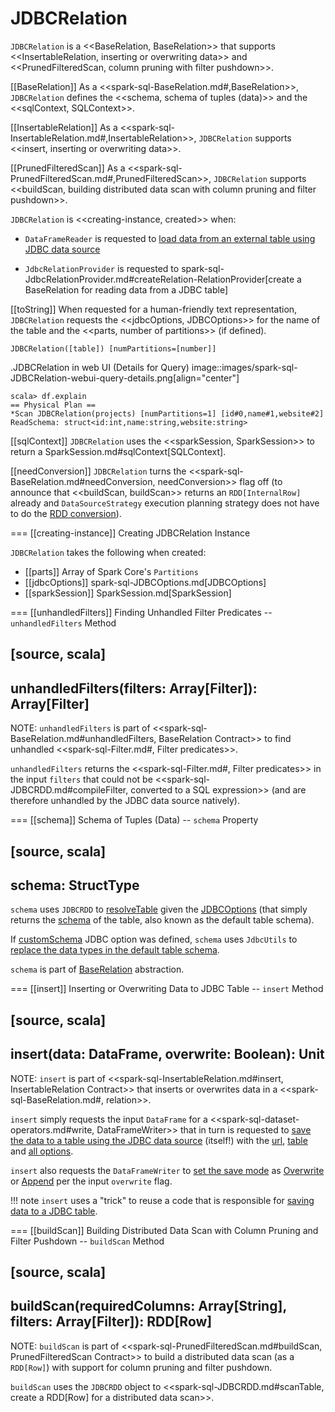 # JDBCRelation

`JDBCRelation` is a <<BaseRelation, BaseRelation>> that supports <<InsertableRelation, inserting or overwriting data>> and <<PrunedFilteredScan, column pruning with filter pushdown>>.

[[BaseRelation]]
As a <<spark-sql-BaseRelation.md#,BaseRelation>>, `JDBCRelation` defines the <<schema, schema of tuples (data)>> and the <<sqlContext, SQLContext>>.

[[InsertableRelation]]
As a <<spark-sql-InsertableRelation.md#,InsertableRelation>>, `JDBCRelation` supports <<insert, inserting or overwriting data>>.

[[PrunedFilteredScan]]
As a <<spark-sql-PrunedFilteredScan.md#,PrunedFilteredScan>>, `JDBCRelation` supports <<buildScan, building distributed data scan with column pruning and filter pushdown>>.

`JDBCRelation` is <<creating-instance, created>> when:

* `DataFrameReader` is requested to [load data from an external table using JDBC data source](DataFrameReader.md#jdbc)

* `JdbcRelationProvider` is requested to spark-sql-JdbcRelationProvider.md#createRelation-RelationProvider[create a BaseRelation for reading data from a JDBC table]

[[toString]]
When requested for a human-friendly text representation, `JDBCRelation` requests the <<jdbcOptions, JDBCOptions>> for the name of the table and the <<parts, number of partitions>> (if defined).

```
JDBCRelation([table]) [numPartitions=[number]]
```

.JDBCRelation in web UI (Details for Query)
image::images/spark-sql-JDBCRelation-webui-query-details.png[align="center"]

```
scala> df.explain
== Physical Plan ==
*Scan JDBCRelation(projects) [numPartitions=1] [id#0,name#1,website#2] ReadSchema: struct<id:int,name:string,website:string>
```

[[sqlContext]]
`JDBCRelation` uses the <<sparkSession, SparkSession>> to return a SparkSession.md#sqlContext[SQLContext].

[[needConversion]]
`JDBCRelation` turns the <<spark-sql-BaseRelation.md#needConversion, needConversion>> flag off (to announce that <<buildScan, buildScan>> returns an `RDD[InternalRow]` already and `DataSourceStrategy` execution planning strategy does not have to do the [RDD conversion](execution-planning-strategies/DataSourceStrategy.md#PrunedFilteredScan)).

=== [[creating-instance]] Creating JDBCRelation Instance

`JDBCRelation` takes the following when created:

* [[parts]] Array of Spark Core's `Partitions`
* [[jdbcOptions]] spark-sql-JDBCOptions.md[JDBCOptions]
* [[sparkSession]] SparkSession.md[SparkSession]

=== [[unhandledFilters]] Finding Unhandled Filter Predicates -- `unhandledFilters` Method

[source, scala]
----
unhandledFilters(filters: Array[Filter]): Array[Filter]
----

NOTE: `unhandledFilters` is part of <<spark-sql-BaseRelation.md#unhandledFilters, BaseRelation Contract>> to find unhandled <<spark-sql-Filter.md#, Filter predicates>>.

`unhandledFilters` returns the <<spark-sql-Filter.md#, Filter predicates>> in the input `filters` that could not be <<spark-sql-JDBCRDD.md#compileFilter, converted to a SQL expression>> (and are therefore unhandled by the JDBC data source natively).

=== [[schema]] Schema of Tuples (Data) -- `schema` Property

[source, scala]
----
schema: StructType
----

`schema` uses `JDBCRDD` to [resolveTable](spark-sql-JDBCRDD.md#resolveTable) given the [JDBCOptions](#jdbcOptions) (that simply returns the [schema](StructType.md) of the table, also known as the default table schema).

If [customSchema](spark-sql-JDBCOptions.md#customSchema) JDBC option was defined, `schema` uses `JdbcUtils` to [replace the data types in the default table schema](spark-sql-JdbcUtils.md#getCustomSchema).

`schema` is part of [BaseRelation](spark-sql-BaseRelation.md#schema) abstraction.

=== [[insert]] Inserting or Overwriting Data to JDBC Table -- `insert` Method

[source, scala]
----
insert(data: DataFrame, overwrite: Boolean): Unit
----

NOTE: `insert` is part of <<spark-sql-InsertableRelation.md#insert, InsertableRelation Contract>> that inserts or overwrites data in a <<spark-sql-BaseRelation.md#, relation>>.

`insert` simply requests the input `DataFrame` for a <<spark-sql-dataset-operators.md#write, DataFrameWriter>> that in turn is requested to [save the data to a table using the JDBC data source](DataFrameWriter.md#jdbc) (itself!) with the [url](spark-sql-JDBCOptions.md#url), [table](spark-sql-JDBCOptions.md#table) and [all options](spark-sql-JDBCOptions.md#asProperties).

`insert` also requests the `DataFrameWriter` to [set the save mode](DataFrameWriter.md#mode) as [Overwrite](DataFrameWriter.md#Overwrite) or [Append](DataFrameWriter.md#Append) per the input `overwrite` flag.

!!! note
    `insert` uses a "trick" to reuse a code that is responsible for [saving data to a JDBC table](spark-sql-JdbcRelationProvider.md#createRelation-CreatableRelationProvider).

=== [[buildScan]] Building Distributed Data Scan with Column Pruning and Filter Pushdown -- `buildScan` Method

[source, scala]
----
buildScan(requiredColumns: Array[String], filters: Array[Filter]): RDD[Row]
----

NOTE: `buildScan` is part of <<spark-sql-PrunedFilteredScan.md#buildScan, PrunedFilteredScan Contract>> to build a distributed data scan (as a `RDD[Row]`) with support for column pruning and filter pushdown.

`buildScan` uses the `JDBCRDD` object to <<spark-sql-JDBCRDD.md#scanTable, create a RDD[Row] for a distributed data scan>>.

==

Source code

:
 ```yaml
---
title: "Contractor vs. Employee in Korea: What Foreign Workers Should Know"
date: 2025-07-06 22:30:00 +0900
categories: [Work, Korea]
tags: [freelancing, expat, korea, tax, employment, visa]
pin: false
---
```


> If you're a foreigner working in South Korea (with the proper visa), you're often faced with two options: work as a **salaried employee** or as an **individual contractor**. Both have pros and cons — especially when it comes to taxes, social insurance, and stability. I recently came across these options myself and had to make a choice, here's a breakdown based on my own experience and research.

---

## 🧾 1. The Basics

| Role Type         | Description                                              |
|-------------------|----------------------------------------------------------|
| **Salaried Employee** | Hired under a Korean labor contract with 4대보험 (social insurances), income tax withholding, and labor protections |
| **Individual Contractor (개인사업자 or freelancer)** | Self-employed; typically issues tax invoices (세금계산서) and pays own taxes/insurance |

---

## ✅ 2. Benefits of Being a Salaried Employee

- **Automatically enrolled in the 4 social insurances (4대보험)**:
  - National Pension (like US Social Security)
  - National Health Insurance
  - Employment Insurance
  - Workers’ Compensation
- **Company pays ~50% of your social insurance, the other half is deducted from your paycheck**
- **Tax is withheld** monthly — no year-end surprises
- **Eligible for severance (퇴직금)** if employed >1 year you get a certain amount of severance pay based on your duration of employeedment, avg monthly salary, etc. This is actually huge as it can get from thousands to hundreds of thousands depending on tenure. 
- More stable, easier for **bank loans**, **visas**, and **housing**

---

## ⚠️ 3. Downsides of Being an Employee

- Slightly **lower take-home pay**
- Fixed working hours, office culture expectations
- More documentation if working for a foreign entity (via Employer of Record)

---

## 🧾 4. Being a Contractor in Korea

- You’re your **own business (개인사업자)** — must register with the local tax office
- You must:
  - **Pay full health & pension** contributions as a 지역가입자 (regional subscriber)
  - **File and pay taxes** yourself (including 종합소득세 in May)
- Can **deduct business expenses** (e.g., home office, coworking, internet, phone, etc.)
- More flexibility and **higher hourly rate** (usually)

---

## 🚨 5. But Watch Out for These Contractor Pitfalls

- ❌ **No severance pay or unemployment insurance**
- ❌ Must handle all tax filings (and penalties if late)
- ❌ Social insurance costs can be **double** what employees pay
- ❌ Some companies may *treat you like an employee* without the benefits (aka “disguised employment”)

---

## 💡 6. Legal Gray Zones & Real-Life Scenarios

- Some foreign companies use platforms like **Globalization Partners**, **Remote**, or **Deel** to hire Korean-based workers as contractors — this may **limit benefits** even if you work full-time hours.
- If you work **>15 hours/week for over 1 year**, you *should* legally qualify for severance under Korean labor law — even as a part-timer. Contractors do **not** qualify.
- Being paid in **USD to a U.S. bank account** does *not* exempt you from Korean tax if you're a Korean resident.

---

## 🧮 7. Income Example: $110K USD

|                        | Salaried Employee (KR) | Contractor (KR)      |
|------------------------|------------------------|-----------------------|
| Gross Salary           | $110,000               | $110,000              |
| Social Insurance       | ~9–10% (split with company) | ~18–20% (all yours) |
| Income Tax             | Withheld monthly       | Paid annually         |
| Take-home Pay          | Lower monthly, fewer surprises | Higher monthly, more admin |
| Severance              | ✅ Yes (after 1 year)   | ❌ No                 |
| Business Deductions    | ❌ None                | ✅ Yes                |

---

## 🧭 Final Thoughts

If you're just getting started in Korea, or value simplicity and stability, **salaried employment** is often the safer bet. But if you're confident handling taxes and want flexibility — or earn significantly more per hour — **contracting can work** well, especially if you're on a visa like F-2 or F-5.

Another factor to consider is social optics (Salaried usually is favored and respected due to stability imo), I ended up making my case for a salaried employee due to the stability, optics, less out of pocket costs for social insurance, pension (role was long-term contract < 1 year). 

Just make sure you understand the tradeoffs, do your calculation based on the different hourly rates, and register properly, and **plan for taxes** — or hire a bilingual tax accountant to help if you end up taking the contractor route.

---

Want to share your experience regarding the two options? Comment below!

...

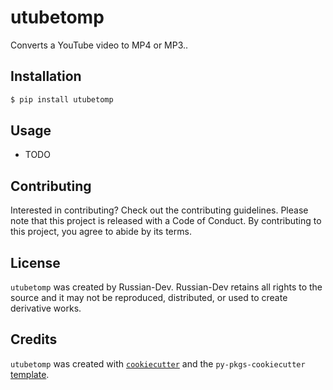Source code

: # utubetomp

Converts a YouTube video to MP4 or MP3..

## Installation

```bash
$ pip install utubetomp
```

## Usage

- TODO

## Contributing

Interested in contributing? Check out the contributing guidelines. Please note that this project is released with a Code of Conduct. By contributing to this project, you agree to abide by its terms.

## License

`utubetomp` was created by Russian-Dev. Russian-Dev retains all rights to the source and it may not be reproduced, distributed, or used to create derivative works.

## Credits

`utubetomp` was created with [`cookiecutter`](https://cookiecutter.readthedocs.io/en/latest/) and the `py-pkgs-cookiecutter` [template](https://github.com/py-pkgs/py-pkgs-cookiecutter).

*TASK ITEM:*
Pull out all lines from the entries above in which the word "employed" appears.

*RESPONSE:*
| **Individual Contractor (개인사업자 or freelancer)** | Self-employed; typically issues tax invoices (세금계산서) and pays own taxes/insurance |
- **Eligible for severance (퇴직금)** if employed >1 year you get a certain amount of severance pay based on your duration of employeedment, avg monthly salary, etc. This is actually huge as it can get from thousands to hundreds of thousands depending on tenure. 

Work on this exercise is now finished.